::: INPUT DATA :::

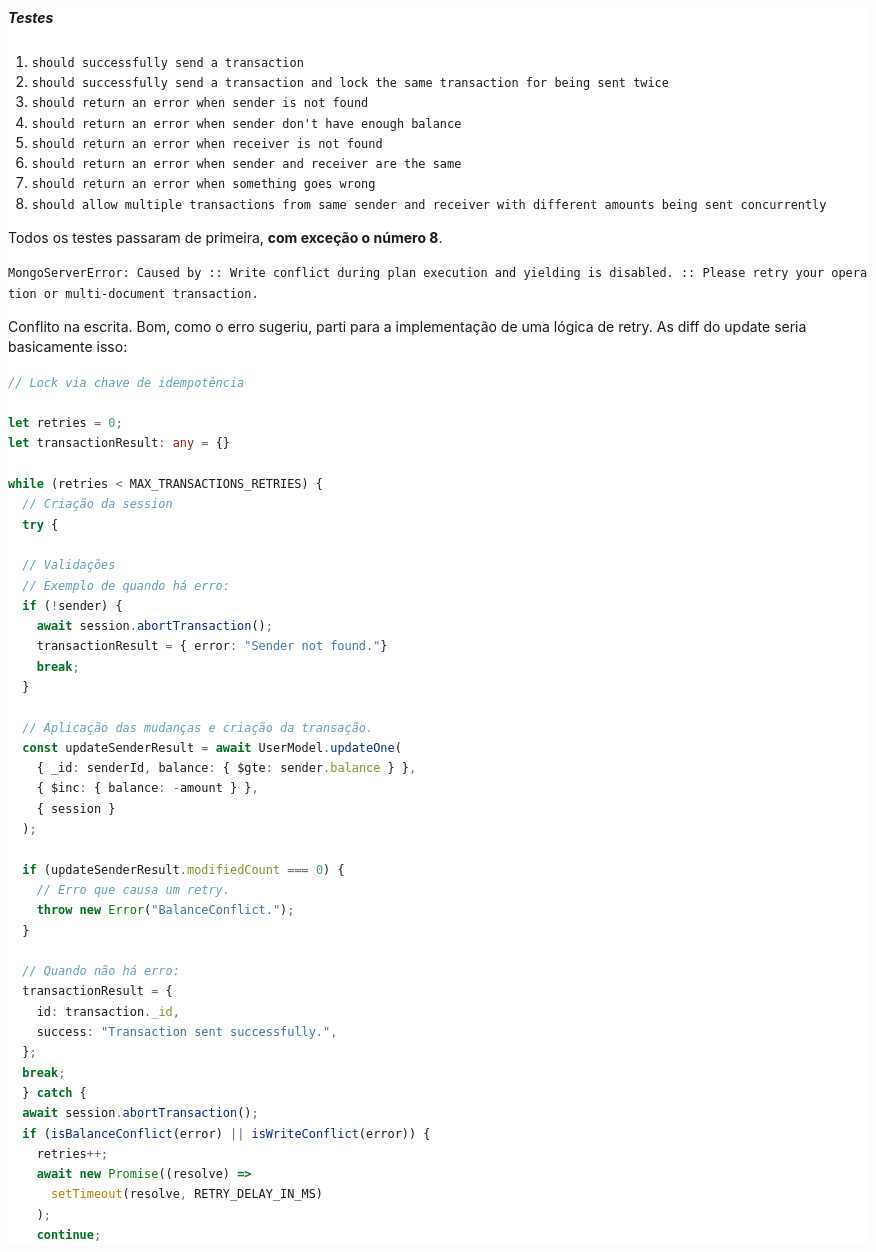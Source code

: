 ##### Testes

1. `should successfully send a transaction`
2. `should successfully send a transaction and lock the same transaction for being sent twice`
3. `should return an error when sender is not found`
4. `should return an error when sender don't have enough balance`
5. `should return an error when receiver is not found`
6. `should return an error when sender and receiver are the same`
7. `should return an error when something goes wrong`
8. `should allow multiple transactions from same sender and receiver with different amounts being sent concurrently`

Todos os testes passaram de primeira, **com exceção o número 8**.

```Bash
MongoServerError: Caused by :: Write conflict during plan execution and yielding is disabled. :: Please retry your operation or multi-document transaction.
```

Conflito na escrita. Bom, como o erro sugeriu, parti para a implementação de uma lógica de retry. As diff do update seria basicamente isso:

```TypeScript
// Lock via chave de idempotência

let retries = 0;
let transactionResult: any = {}

while (retries < MAX_TRANSACTIONS_RETRIES) {
  // Criação da session
  try { 
	
  // Validações 
  // Exemplo de quando há erro:
  if (!sender) {
    await session.abortTransaction();
	transactionResult = { error: "Sender not found."}
	break;
  }
  
  // Aplicação das mudanças e criação da transação.
  const updateSenderResult = await UserModel.updateOne(
	{ _id: senderId, balance: { $gte: sender.balance } },
	{ $inc: { balance: -amount } },
	{ session }
  );
  
  if (updateSenderResult.modifiedCount === 0) {
	// Erro que causa um retry.
	throw new Error("BalanceConflict.");
  }

  // Quando não há erro:
  transactionResult = {
    id: transaction._id,
	success: "Transaction sent successfully.",
  };
  break;
  } catch {
  await session.abortTransaction();
  if (isBalanceConflict(error) || isWriteConflict(error)) {
	retries++;
	await new Promise((resolve) =>
	  setTimeout(resolve, RETRY_DELAY_IN_MS)
	);
	continue;
```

:::

### TASK OBJECTIVE
Repeat all of the entries above exactly. Keep pictures out of it.

### RESULT OF THIS TASK
Source code

: ##### Testes

1. `should successfully send a transaction`
2. `should successfully send a transaction and lock the same transaction for being sent twice`
3. `should return an error when sender is not found`
4. `should return an error when sender don't have enough balance`
5. `should return an error when receiver is not found`
6. `should return an error when sender and receiver are the same`
7. `should return an error when something goes wrong`
8. `should allow multiple transactions from same sender and receiver with different amounts being sent concurrently`

Todos os testes passaram de primeira, **com exceção o número 8**.

```Bash
MongoServerError: Caused by :: Write conflict during plan execution and yielding is disabled. :: Please retry your operation or multi-document transaction.
```

Conflito na escrita. Bom, como o erro sugeriu, parti para a implementação de uma lógica de retry. As diff do update seria basicamente isso:

```TypeScript
// Lock via chave de idempotência

let retries = 0;
let transactionResult: any = {}

while (retries < MAX_TRANSACTIONS_RETRIES) {
  // Criação da session
  try { 
	
  // Validações 
  // Exemplo de quando há erro:
  if (!sender) {
    await session.abortTransaction();
	transactionResult = { error: "Sender not found."}
	break;
  }
  
  // Aplicação das mudanças e criação da transação.
  const updateSenderResult = await UserModel.updateOne(
	{ _id: senderId, balance: { $gte: sender.balance } },
	{ $inc: { balance: -amount } },
	{ session }
  );
  
  if (updateSenderResult.modifiedCount === 0) {
	// Erro que causa um retry.
	throw new Error("BalanceConflict.");
  }

  // Quando não há erro:
  transactionResult = {
    id: transaction._id,
	success: "Transaction sent successfully.",
  };
  break;
  } catch {
  await session.abortTransaction();
  if (isBalanceConflict(error) || isWriteConflict(error)) {
	retries++;
	await new Promise((resolve) =>
	  setTimeout(resolve, RETRY_DELAY_IN_MS)
	);
	continue;
```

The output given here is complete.